Thursday, April 18, 2013

The value of traditionalist ethics



 
I’ve become rather obsessed with death recently. Not quite as a morbid musing, nor a lamenting reflection but more as a transcendental state; that is a threshold which recognises no division between truth and its allegorical transcriptions in the realm of perception.  That primordial drive of eternal return, to recognise the self in relation to the seemingly inanimate and to strike forth into the darkness in as every bit of freedom as a corpse. This sentiment is more or less present in most pre-modern cultures, but I’d like to draw attention to two particular cases; that of the Bushi warrior aristocracy of Japan and the deathly aesthetic present in Shia Islamic ethics. In the Hagakure (In the shadow of leaves), the classical of the Japanese warrior classes written by Yamamoto Tsunetomo, Samurai retainer turned Buddhist Monk; the freedom in death is stressed in the first chapter.

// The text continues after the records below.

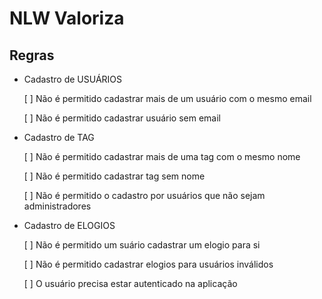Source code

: # NLW Valoriza

## Regras

- Cadastro de USUÁRIOS

    [ ] Não é permitido cadastrar mais de um usuário com o mesmo email
    
    [ ] Não é permitido cadastrar usuário sem email
    
- Cadastro de TAG 

    [ ] Não é permitido cadastrar mais de uma tag com o mesmo nome

    [ ] Não é permitido cadastrar tag sem nome

    [ ] Não é permitido o cadastro por usuários que não sejam administradores

- Cadastro de ELOGIOS

    [ ] Não é permitido um suário cadastrar um elogio para si

    [ ] Não é permitido cadastrar elogios para usuários inválidos

    [ ] O usuário precisa estar autenticado na aplicação

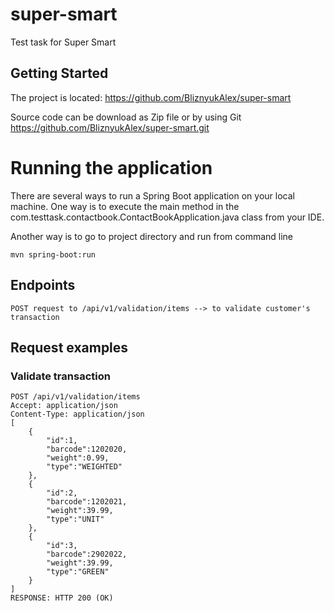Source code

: # super-smart

Test task for Super Smart

## Getting Started

The project is located: https://github.com/BliznyukAlex/super-smart

Source code can be download as Zip file or by using Git
https://github.com/BliznyukAlex/super-smart.git

# Running the application

There are several ways to run a Spring Boot application on your local machine. 
One way is to execute the main method in the com.testtask.contactbook.ContactBookApplication.java class from your IDE.

Another way is to go to project directory and run from command line
 
    mvn spring-boot:run
    
## Endpoints
    
    POST request to /api/v1/validation/items --> to validate customer's transaction  

## Request examples
### Validate transaction

    POST /api/v1/validation/items
    Accept: application/json
    Content-Type: application/json
    [
        {              
            "id":1,
            "barcode":1202020,
            "weight":0.99,
            "type":"WEIGHTED"
        },
        {              
            "id":2,
            "barcode":1202021,
            "weight":39.99,
            "type":"UNIT"
        },
        {              
            "id":3,
            "barcode":2902022,
            "weight":39.99,
            "type":"GREEN"
        }
    ]
    RESPONSE: HTTP 200 (OK)
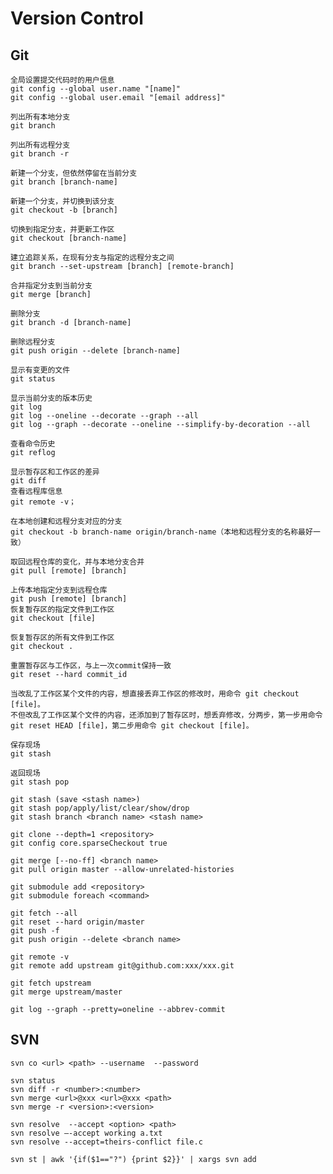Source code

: # Version Control

## Git

    全局设置提交代码时的用户信息
    git config --global user.name "[name]"
    git config --global user.email "[email address]"

    列出所有本地分支
    git branch

    列出所有远程分支
    git branch -r

    新建一个分支，但依然停留在当前分支
    git branch [branch-name]

    新建一个分支，并切换到该分支
    git checkout -b [branch]

    切换到指定分支，并更新工作区
    git checkout [branch-name]

    建立追踪关系，在现有分支与指定的远程分支之间
    git branch --set-upstream [branch] [remote-branch]

    合并指定分支到当前分支
    git merge [branch]

    删除分支
    git branch -d [branch-name]

    删除远程分支
    git push origin --delete [branch-name]

    显示有变更的文件
    git status

    显示当前分支的版本历史
    git log
    git log --oneline --decorate --graph --all
    git log --graph --decorate --oneline --simplify-by-decoration --all

    查看命令历史
    git reflog

    显示暂存区和工作区的差异
    git diff
    查看远程库信息
    git remote -v；

    在本地创建和远程分支对应的分支
    git checkout -b branch-name origin/branch-name（本地和远程分支的名称最好一致）

    取回远程仓库的变化，并与本地分支合并
    git pull [remote] [branch]

    上传本地指定分支到远程仓库
    git push [remote] [branch]
    恢复暂存区的指定文件到工作区
    git checkout [file]

    恢复暂存区的所有文件到工作区
    git checkout .

    重置暂存区与工作区，与上一次commit保持一致
    git reset --hard commit_id

    当改乱了工作区某个文件的内容，想直接丢弃工作区的修改时，用命令 git checkout [file]。
    不但改乱了工作区某个文件的内容，还添加到了暂存区时，想丢弃修改，分两步，第一步用命令 git reset HEAD [file]，第二步用命令 git checkout [file]。

    保存现场
    git stash

    返回现场
    git stash pop

    git stash (save <stash name>)
    git stash pop/apply/list/clear/show/drop
    git stash branch <branch name> <stash name>

    git clone --depth=1 <repository>
    git config core.sparseCheckout true

    git merge [--no-ff] <branch name>
    git pull origin master --allow-unrelated-histories

    git submodule add <repository>
    git submodule foreach <command>

    git fetch --all
    git reset --hard origin/master
    git push -f 
    git push origin --delete <branch name>

    git remote -v
    git remote add upstream git@github.com:xxx/xxx.git

    git fetch upstream
    git merge upstream/master

    git log --graph --pretty=oneline --abbrev-commit

## SVN

    svn co <url> <path> --username  --password

    svn status
    svn diff -r <number>:<number>
    svn merge <url>@xxx <url>@xxx <path>
    svn merge -r <version>:<version>

    svn resolve  --accept <option> <path>
    svn resolve –-accept working a.txt
    svn resolve --accept=theirs-conflict file.c

    svn st | awk '{if($1=="?") {print $2}}' | xargs svn add
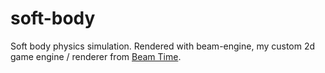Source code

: # soft-body

Soft body physics simulation. Rendered with beam-engine, my custom 2d game engine / renderer from [Beam Time](https://github.com/connorslade/beam-time).

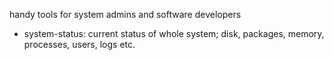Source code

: 
handy tools for system admins and software developers

* system-status: current status of whole system; disk, packages, memory, processes, users, logs etc.

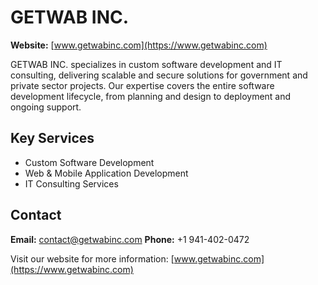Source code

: # GETWAB INC.

**Website:** [www.getwabinc.com](https://www.getwabinc.com)

GETWAB INC. specializes in custom software development and IT consulting, delivering scalable and secure solutions for government and private sector projects. Our expertise covers the entire software development lifecycle, from planning and design to deployment and ongoing support.

## Key Services
- Custom Software Development
- Web & Mobile Application Development
- IT Consulting Services

## Contact
**Email:** contact@getwabinc.com
**Phone:** +1 941-402-0472

Visit our website for more information: [www.getwabinc.com](https://www.getwabinc.com)
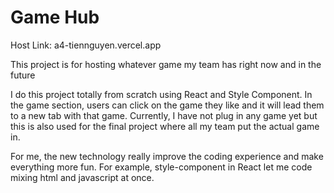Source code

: # Game Hub

Host Link: a4-tiennguyen.vercel.app

This project is for hosting whatever game my team has right now and in the future

I do this project totally from scratch using React and Style Component. In the game section, users can click on the game they like and it will lead them to a new tab with that game. Currently, I have not plug in any game yet but this is also used for the final project where all my team put the actual game in. 

For me, the new technology really improve the coding experience and make everything more fun. For example, style-component in React let me code mixing html and javascript at once.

                “If by setting ones heart right every morning and evening, one is able to live as though his body is already dead, he gains freedom in the way. His whole life will be without blame and he will succeed in his calling



Yet far from constituting a rejection of life; or a license for the glorification of misery, murder and morbidity, the deathly aesthetic is nothing more than the unification of the scattered relics of practical existence and the reorientation towards an authentic state. Tsunetomo explains;



                “We all want to live. And in large part we make our logic according to what we like. But not having attained our aim and continuing to live is cowardice. This is a thing dangerous line
 

The way as death, or the affirmation of life?



An interesting method in which to interpret this seemingly nihilistic statement is perhaps in contrast to Nietzsche’s appeal to noble ethics as life affirming as opposed to the tempting solace found within medieval Christian values. The comparison is problematic given the formers explicit embracing of death and Nietzsche’s hatred of the idealised aesthetic but in negating the materially defined opposition between life and death, the two espouse a similar set of ideals. Nietzsche of course took issue with the slave ethic at the heart of western moralities obsessive need to relegate the cause of suffering to the sufferer himself. The process in which the individuals will is perverted into a regressive, self hating paradigm is in itself a great act of will, or as Tsunetomo might have put it “making our logic according to what we like”. Tsunemtomo’s “frivolous sophisticates” who dream up excuses for cowardice and Nietzsche’s priestly class who champion a perverted order may be seen as one in the same.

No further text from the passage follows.